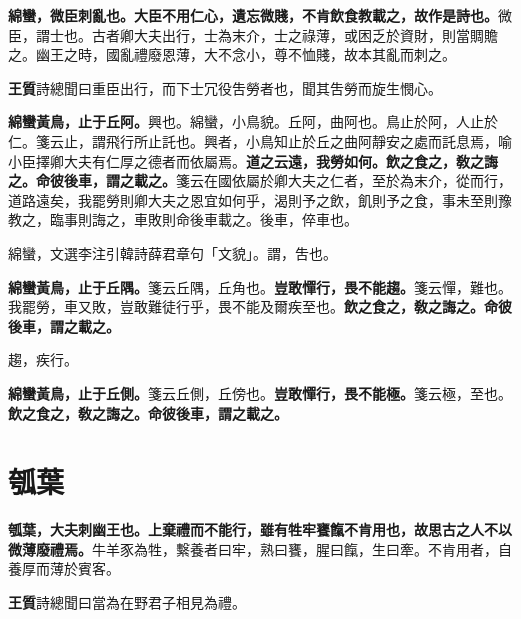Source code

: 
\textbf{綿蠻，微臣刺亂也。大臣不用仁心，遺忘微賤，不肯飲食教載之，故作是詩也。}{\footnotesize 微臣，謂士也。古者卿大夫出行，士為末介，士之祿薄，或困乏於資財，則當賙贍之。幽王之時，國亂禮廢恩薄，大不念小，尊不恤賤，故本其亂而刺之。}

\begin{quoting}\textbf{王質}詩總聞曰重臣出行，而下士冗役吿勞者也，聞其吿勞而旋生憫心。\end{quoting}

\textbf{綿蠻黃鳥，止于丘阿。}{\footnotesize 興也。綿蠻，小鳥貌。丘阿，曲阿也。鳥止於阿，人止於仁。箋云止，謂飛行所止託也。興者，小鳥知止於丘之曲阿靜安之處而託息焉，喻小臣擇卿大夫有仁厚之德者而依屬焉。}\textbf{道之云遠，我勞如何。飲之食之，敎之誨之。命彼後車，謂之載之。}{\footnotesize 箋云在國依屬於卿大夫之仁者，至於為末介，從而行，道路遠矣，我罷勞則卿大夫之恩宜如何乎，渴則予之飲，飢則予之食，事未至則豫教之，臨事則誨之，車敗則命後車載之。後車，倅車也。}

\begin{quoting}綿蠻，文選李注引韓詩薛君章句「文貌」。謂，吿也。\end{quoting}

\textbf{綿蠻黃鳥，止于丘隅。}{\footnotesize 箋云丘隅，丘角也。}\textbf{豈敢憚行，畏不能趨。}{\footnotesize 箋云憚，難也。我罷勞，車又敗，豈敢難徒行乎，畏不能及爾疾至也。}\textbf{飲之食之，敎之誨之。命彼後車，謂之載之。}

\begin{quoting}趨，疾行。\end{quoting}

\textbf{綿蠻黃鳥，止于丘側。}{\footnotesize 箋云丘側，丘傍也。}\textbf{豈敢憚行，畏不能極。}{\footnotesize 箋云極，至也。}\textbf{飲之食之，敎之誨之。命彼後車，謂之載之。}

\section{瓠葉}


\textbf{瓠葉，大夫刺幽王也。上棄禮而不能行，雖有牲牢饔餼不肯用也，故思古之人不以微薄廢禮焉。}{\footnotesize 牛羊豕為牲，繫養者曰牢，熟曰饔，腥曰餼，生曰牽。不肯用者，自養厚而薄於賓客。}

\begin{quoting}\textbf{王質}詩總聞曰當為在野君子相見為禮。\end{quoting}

--

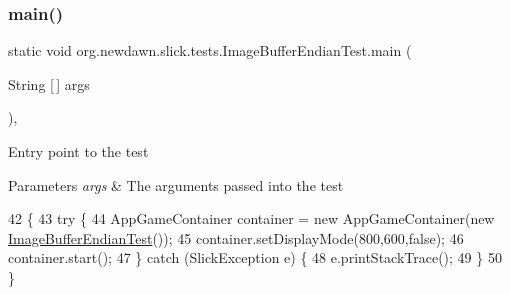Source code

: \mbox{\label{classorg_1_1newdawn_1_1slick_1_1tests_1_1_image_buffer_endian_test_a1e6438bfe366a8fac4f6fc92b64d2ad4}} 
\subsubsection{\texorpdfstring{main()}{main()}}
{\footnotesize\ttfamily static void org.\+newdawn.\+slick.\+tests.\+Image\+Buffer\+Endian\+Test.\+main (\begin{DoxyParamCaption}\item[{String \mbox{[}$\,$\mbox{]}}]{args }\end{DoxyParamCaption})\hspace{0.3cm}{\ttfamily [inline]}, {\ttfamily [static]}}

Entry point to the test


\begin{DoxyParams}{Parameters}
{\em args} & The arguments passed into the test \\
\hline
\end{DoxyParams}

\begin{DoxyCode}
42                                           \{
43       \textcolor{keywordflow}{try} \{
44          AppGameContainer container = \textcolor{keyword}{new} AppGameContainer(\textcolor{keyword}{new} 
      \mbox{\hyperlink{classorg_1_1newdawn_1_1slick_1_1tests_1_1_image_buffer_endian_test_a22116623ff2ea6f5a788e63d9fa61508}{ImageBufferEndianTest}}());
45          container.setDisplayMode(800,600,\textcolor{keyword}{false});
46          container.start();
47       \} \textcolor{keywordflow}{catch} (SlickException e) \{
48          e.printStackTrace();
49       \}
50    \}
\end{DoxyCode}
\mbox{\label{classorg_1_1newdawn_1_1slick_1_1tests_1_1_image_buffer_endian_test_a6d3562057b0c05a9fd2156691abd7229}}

▶ Activity:
Go through the material above line by line and tally each one holding "container"; give the tally and nothing else.

▶ Your solution:
3